The Department of Justice has targeted Big Tech since 2020, launching antitrust actions against Google, Apple, Amazon, and Meta. Google’s defeat in the DOJ trial about a year ago was widely seen as the most significant antitrust decision in the tech sector since the Microsoft case of the late 1990s. But Judge Mehta’s remedy this week reflected a market transformed by the rise of generative AI. He cited OpenAI, Anthropic, and Perplexity as new competitors challenging Google’s dominance, remarking that these technologies “may yet prove to be game changers.”

Even as Alphabet celebrated its U.S. legal reprieve, it faced a separate setback in Europe. On Friday, September 5, the European Union fined Alphabet €2.95 billion (about $3.45 billion) for anti-competitive behavior in the ad tech market. Yet, as CNBC noted, investors shrugged off the penalty, and Alphabet’s shares remained stable.

Meanwhile, the AI boom was a direct catalyst for another tech rally—this time for Broadcom. After reporting stronger-than-expected earnings on Thursday, September 4, 2025, CEO Hock Tan announced a $10 billion deal with a new customer. Several analysts, as well as The Financial Times, identified that customer as OpenAI. Broadcom, already a supplier of custom AI chips to Google, Meta, and ByteDance (the parent company of TikTok), saw its shares leap 13% for the week. Over the past year, Broadcom’s stock has soared 120%, propelling its market value to around $1.6 trillion and earning it a seat at the trillion-dollar table.
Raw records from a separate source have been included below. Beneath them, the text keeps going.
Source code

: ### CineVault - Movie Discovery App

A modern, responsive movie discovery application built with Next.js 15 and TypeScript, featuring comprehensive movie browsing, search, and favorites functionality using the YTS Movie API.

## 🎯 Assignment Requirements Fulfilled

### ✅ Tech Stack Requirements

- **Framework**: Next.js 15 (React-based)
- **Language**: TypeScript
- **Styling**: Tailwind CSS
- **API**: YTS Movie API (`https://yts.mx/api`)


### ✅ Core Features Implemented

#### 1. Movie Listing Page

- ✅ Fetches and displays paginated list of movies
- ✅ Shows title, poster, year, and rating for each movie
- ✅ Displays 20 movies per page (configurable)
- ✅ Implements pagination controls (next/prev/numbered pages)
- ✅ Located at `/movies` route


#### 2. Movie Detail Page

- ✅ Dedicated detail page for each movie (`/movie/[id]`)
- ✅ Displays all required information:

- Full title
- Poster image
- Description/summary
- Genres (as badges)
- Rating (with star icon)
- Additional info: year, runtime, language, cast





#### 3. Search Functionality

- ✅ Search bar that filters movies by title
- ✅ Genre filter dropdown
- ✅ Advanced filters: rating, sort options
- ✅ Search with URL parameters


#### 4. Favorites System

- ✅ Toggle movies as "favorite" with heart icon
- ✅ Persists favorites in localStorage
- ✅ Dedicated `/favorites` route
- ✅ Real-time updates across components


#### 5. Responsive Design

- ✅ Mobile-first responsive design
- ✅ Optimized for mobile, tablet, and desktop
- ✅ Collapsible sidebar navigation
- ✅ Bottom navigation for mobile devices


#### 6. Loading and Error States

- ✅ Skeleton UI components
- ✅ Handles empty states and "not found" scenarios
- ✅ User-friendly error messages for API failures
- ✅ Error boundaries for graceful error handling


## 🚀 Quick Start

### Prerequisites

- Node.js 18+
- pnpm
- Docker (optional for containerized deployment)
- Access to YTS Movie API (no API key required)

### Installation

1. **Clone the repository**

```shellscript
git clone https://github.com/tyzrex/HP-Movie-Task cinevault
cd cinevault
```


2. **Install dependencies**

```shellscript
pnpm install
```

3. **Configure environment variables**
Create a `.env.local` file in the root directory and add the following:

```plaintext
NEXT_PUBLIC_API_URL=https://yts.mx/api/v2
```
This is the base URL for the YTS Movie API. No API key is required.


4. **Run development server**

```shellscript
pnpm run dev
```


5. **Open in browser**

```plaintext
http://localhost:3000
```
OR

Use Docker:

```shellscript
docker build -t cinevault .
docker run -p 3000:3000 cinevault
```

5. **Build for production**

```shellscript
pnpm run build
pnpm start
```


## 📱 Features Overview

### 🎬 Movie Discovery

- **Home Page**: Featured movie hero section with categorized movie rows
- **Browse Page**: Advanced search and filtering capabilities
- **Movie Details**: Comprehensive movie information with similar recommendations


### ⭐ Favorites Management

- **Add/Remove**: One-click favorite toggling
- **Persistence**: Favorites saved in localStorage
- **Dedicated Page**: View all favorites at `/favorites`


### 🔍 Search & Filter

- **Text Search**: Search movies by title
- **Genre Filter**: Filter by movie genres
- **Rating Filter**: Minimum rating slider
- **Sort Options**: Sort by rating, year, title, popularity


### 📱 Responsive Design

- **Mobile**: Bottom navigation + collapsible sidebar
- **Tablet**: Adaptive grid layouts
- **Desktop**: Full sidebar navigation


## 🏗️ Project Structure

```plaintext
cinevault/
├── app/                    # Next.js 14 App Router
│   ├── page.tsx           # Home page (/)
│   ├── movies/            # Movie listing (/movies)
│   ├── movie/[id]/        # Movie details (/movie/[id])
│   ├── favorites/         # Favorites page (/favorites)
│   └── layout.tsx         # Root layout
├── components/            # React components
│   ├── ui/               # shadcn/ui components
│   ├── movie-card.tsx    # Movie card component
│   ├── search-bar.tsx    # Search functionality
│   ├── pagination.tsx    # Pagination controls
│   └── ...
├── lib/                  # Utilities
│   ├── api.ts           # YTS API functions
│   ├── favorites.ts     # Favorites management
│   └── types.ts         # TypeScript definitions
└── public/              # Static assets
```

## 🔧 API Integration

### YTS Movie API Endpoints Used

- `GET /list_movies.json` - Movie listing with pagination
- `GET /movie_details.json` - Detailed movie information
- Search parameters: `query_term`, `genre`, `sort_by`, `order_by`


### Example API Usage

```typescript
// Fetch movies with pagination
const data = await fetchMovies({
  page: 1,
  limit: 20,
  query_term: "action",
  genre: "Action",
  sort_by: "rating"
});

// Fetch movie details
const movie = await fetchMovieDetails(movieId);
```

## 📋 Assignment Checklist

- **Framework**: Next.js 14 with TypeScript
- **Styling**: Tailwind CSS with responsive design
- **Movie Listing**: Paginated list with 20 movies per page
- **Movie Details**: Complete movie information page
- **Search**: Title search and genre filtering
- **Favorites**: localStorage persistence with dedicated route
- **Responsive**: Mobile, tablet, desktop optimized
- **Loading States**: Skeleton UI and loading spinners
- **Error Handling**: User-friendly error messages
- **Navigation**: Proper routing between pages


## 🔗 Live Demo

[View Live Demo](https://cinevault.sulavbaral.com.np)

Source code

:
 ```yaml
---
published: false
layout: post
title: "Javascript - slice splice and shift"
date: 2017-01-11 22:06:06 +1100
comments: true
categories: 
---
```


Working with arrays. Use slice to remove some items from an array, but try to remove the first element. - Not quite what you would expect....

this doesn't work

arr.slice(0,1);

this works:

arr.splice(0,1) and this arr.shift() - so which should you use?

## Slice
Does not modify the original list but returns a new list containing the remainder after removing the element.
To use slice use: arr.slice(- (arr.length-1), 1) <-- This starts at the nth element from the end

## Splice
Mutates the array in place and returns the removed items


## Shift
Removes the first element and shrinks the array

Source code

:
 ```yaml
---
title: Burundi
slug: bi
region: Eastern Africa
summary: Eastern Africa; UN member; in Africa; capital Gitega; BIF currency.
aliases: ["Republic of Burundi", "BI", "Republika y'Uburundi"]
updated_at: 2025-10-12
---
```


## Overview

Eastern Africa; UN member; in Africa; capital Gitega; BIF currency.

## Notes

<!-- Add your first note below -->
Barclays analysts were bullish in their assessment, writing, “The company is firing on all cylinders with clear line of sight for growth supported by significant backlog.” They maintained their buy rating and raised their price target for Broadcom, reflecting the company’s strong momentum.

Not all tech giants, however, joined the party. Nvidia, the world’s most valuable company with a market cap exceeding $4 trillion, saw its shares fall 4% over the week. This marked Nvidia’s fourth straight weekly decline, despite its stock being up 56% over the past year. There was no clear catalyst for the decline, but the dip stood out amid the broader tech rally.

Microsoft also continued its recent slide, with shares falling for a fifth consecutive week. Still, Microsoft’s stock remains up 21% over the last 12 months, underscoring the resilience of the company despite short-term volatility.

Tesla, meanwhile, has had a challenging year, with its shares down 13% in 2025 due to declining sales and mounting competition from lower-priced Chinese electric vehicles. The company’s aging EV lineup has added to the pressure. But this week brought a reversal of fortune: Tesla’s stock climbed 5%, largely on the back of Friday’s announcement of a proposed new pay plan for CEO Elon Musk. The plan, potentially worth up to $1 trillion and split into 12 payout tranches, would only begin to pay out if Tesla nearly doubles its market capitalization to $2 trillion.

Chairwoman Robyn Denholm explained the rationale behind the plan in an interview with CNBC’s Andrew Ross Sorkin, stating it was designed to keep Musk, who remains the world’s richest person, “motivated and focused on delivering for the company.” For Tesla, the move is seen as an effort to retain its high-profile leader and incentivize long-term performance, even as the company faces stiff headwinds.

With all these developments, the eight trillion-dollar tech companies now represent an unprecedented concentration of market power. As Howard Silverblatt, senior index analyst at S&P Dow Jones Indices, put it in an email to CNBC, “there are no comparisons.” The sheer scale of these companies—and their ability to move markets on the back of courtroom decisions, regulatory fines, or blockbuster deals—underscores just how central they have become to the U.S. economy and global financial markets.

For investors and observers alike, this week served as a vivid reminder that in today’s tech-driven world, fortunes can shift in a matter of days, and the interplay between regulation, innovation, and leadership remains as dynamic—and unpredictable—as ever.